Source records.
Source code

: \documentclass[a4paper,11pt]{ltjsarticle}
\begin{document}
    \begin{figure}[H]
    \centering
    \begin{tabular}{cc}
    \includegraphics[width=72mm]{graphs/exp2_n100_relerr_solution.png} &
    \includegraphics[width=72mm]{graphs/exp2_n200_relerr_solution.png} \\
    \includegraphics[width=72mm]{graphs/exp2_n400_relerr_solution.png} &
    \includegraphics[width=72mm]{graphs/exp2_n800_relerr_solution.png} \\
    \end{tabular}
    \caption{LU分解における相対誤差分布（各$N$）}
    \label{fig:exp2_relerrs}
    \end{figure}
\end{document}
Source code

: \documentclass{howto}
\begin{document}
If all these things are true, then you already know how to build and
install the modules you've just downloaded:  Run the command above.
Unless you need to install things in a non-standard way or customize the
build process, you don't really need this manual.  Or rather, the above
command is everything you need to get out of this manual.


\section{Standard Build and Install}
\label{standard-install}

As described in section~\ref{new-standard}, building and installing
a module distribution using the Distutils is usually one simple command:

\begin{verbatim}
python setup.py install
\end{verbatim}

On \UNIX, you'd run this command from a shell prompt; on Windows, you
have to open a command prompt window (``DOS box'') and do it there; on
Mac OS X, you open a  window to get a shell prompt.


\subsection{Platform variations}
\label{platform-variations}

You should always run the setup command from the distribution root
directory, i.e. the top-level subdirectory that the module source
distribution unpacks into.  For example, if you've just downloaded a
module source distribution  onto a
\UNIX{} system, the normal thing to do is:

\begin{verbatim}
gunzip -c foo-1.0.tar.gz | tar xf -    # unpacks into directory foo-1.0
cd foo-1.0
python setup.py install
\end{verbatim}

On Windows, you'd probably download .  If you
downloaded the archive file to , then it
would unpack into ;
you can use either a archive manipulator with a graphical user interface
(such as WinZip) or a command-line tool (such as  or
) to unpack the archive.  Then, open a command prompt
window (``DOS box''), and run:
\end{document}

Assignment. Write out every line of the entries that holds the word "manual".

Task output.
build process, you don't really need this manual.  Or rather, the above
command is everything you need to get out of this manual.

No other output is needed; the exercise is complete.